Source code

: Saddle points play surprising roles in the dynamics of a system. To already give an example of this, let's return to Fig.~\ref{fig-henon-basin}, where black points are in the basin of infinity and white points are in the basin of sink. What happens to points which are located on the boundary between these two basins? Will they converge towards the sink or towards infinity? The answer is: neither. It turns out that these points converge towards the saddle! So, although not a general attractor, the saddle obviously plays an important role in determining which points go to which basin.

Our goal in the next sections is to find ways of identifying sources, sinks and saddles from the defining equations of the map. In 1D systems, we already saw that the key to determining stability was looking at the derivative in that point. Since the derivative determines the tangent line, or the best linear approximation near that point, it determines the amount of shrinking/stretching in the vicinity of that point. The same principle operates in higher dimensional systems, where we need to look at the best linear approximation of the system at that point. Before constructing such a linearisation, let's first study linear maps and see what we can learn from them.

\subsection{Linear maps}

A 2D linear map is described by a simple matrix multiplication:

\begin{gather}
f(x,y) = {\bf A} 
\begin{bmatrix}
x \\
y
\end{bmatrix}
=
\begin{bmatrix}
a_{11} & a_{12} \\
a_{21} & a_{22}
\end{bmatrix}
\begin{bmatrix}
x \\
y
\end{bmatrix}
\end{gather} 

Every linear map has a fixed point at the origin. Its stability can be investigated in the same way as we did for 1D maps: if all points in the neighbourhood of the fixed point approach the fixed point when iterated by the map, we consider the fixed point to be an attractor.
+++
Exercise: Reproduce every record, making sure each one stays exactly the same.

Solution for this exercise:
Source code

: Saddle points play surprising roles in the dynamics of a system. To already give an example of this, let's return to Fig.~\ref{fig-henon-basin}, where black points are in the basin of infinity and white points are in the basin of sink. What happens to points which are located on the boundary between these two basins? Will they converge towards the sink or towards infinity? The answer is: neither. It turns out that these points converge towards the saddle! So, although not a general attractor, the saddle obviously plays an important role in determining which points go to which basin.

Our goal in the next sections is to find ways of identifying sources, sinks and saddles from the defining equations of the map. In 1D systems, we already saw that the key to determining stability was looking at the derivative in that point. Since the derivative determines the tangent line, or the best linear approximation near that point, it determines the amount of shrinking/stretching in the vicinity of that point. The same principle operates in higher dimensional systems, where we need to look at the best linear approximation of the system at that point. Before constructing such a linearisation, let's first study linear maps and see what we can learn from them.

\subsection{Linear maps}

A 2D linear map is described by a simple matrix multiplication:

\begin{gather}
f(x,y) = {\bf A} 
\begin{bmatrix}
x \\
y
\end{bmatrix}
=
\begin{bmatrix}
a_{11} & a_{12} \\
a_{21} & a_{22}
\end{bmatrix}
\begin{bmatrix}
x \\
y
\end{bmatrix}
\end{gather} 

Every linear map has a fixed point at the origin. Its stability can be investigated in the same way as we did for 1D maps: if all points in the neighbourhood of the fixed point approach the fixed point when iterated by the map, we consider the fixed point to be an attractor.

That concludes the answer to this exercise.